*What this task involves:*
Note how many lines in the entries below contain the string "automatically", and answer with that number and no other text.

[Data provided]

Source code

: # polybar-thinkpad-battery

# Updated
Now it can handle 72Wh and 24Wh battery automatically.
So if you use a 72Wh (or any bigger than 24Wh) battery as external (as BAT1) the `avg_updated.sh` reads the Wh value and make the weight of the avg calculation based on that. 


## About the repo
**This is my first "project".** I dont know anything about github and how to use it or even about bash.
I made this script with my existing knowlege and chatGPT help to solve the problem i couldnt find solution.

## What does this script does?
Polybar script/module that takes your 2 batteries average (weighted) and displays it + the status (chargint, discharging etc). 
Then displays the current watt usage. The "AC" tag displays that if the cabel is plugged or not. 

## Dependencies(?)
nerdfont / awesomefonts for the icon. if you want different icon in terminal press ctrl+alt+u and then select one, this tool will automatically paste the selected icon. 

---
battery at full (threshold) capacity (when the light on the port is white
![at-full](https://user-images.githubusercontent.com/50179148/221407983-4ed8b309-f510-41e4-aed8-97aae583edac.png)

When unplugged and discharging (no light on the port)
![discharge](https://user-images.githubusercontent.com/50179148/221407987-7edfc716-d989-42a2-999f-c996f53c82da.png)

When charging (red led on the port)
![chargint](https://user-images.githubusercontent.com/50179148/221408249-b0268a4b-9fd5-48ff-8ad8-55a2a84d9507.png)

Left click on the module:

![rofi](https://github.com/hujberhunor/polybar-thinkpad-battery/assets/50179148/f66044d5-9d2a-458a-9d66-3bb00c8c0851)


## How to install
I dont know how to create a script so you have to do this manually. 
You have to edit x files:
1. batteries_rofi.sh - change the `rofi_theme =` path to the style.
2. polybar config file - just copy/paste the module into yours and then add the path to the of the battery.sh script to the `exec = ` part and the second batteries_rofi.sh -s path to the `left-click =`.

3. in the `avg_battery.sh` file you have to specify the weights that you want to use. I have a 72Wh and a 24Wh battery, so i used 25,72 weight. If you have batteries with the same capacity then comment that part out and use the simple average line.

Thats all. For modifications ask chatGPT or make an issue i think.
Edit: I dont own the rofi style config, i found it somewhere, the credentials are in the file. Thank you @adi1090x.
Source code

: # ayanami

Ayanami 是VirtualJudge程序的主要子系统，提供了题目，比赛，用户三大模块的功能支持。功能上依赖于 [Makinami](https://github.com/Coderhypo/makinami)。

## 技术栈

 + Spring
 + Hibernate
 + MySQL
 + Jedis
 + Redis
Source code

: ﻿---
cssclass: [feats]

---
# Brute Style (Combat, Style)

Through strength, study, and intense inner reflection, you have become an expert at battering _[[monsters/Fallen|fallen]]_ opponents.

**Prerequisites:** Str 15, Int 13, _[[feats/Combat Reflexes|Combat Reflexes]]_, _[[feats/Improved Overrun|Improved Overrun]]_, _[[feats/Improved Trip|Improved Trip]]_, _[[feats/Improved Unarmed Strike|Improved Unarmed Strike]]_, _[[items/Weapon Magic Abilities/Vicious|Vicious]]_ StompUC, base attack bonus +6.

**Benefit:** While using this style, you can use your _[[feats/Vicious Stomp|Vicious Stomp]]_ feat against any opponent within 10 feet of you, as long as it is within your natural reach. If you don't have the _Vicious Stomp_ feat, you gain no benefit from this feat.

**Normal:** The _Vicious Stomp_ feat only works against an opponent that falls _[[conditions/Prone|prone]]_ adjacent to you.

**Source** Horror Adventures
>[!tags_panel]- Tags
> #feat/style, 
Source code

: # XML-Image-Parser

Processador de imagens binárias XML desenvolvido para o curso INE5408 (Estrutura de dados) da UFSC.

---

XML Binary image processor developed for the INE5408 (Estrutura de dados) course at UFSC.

[/Data provided]

*Reply to the exercise:*
2